(Data entries)
***

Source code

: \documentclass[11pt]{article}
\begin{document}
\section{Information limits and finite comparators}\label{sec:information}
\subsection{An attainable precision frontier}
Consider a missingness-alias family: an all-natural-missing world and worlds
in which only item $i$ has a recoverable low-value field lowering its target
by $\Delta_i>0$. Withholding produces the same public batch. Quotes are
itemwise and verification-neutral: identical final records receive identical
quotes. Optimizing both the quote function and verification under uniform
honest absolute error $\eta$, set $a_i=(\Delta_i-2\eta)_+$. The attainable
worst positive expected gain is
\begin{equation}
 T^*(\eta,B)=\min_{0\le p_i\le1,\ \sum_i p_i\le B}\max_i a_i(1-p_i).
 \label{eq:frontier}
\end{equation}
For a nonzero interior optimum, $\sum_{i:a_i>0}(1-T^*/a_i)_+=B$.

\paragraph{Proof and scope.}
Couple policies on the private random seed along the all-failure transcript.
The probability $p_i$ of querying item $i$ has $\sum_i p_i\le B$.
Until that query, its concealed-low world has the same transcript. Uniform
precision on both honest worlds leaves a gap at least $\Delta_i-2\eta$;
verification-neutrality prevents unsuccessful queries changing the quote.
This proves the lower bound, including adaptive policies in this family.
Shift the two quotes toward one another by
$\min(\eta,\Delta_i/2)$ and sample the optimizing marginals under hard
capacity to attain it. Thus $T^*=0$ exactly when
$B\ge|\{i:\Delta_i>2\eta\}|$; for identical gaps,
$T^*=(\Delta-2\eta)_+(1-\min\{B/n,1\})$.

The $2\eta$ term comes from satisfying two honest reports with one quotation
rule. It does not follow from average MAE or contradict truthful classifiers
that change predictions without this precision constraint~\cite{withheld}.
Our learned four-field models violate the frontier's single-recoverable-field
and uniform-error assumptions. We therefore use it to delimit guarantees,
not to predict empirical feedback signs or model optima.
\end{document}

***

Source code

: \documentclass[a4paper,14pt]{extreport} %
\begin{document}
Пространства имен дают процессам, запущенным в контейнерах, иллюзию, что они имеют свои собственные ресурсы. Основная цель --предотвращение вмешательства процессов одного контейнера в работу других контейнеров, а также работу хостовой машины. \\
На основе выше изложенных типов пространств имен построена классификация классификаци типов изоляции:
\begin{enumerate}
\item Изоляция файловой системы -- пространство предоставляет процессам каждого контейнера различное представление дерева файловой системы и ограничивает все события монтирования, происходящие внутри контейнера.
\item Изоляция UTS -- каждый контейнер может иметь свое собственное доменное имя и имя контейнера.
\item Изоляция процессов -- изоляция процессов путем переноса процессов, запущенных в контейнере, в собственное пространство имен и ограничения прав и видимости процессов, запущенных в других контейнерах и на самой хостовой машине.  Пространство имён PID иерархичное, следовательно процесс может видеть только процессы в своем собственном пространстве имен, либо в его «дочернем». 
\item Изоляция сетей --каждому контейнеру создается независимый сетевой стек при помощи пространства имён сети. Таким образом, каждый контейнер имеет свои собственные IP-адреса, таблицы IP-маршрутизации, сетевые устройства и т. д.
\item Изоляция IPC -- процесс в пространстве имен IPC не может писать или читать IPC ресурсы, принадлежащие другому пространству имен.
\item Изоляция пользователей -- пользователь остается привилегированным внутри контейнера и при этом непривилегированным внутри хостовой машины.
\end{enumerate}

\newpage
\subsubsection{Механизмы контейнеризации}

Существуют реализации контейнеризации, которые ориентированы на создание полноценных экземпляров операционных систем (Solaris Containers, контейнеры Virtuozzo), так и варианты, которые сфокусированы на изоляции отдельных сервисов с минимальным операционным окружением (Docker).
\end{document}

***

■ **What is expected**
Both end lines included, restate word for word the lines above from the line with "p_i\le1,\ \sum_i p_i\le" to the line with "Couple policies on", and nothing else.

■ **Solution below**
 T^*(\eta,B)=\min_{0\le p_i\le1,\ \sum_i p_i\le B}\max_i a_i(1-p_i).
 \label{eq:frontier}
\end{equation}
For a nonzero interior optimum, $\sum_{i:a_i>0}(1-T^*/a_i)_+=B$.

\paragraph{Proof and scope.}
Couple policies on the private random seed along the all-failure transcript.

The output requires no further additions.